WHAT THE EXERCISE ASKS
Search the records below for the string "architectures" and copy each line where it turns up.

[Saved entries]
============

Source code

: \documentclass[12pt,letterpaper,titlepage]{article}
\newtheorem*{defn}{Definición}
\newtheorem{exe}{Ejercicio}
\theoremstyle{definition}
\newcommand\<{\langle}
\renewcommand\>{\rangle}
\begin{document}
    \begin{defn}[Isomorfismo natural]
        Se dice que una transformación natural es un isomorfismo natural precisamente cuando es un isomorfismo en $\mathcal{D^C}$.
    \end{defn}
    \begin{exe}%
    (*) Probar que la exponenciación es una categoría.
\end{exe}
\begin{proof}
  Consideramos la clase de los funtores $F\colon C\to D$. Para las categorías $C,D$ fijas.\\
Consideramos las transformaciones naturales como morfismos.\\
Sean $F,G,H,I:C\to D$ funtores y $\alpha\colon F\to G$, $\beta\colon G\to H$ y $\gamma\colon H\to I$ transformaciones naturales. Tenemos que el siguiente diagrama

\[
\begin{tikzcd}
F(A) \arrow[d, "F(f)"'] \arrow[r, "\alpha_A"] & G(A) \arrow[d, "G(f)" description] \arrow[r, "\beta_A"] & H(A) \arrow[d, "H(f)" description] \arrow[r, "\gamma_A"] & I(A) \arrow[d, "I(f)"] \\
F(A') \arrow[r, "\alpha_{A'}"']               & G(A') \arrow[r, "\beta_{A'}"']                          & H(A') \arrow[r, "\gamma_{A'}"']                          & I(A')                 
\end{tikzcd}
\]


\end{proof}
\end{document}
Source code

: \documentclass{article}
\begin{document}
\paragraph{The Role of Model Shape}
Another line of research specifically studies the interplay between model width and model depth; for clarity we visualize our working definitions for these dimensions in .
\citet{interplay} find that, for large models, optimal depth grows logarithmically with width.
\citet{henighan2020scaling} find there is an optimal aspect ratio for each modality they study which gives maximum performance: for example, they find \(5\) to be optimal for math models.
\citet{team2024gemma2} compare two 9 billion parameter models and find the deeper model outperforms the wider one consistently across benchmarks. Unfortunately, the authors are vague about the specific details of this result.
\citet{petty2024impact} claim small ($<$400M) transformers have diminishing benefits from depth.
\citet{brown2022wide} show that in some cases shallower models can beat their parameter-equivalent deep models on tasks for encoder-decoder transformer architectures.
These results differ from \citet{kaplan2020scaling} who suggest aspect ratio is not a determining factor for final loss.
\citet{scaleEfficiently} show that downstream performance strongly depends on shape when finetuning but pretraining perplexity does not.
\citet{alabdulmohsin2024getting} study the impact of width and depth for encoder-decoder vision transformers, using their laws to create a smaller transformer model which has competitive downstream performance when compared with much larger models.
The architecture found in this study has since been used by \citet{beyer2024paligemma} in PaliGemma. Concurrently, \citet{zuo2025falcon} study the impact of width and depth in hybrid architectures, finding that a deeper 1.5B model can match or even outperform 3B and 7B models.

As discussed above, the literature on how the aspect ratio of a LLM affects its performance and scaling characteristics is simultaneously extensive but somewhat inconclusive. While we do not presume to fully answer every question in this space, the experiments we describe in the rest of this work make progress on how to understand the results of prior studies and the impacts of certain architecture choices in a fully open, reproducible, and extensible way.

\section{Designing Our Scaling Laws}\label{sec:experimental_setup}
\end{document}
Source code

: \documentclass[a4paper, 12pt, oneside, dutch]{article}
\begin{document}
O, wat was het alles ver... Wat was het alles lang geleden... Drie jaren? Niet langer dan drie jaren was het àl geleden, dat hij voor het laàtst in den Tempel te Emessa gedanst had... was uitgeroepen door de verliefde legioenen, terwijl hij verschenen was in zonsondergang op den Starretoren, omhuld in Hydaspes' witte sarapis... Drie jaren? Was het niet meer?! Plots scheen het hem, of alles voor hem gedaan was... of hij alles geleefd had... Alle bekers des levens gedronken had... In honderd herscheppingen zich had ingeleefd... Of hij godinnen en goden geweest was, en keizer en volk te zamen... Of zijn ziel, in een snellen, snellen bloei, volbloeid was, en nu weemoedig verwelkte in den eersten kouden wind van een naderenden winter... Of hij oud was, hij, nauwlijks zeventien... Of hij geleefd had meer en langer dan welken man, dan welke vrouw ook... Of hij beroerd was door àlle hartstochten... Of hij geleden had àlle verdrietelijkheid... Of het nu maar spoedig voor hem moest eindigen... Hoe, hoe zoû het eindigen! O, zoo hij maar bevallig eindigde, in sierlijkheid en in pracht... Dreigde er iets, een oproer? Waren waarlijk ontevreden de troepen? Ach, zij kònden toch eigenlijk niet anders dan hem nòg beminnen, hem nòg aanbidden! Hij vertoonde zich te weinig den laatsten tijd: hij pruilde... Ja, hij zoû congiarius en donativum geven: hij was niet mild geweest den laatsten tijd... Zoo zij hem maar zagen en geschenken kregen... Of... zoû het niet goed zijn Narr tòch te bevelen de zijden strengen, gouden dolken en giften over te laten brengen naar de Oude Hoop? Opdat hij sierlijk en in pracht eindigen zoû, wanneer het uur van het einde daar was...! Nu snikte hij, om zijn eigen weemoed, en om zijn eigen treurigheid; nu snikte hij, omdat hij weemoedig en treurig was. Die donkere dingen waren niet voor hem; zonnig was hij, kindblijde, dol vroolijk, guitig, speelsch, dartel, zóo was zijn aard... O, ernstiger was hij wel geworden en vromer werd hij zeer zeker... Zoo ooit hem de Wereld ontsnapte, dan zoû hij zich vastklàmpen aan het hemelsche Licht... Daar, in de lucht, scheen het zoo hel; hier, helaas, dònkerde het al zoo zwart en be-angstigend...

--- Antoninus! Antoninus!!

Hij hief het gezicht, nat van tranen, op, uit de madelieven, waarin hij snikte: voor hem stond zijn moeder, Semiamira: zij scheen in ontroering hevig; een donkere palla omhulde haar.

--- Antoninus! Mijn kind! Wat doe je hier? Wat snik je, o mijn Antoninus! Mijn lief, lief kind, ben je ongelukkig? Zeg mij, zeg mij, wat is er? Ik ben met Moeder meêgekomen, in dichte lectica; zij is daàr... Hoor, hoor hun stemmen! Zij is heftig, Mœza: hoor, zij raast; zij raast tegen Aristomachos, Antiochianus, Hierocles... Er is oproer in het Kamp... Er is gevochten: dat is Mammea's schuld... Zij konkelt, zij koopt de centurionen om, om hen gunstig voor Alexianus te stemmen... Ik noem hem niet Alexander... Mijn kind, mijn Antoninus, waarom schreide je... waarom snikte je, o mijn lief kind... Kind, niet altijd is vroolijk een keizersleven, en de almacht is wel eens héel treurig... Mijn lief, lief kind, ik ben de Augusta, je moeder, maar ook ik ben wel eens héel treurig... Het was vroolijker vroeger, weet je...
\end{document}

============

TASK ANSWER
\citet{brown2022wide} show that in some cases shallower models can beat their parameter-equivalent deep models on tasks for encoder-decoder transformer architectures.
The architecture found in this study has since been used by \citet{beyer2024paligemma} in PaliGemma. Concurrently, \citet{zuo2025falcon} study the impact of width and depth in hybrid architectures, finding that a deeper 1.5B model can match or even outperform 3B and 7B models.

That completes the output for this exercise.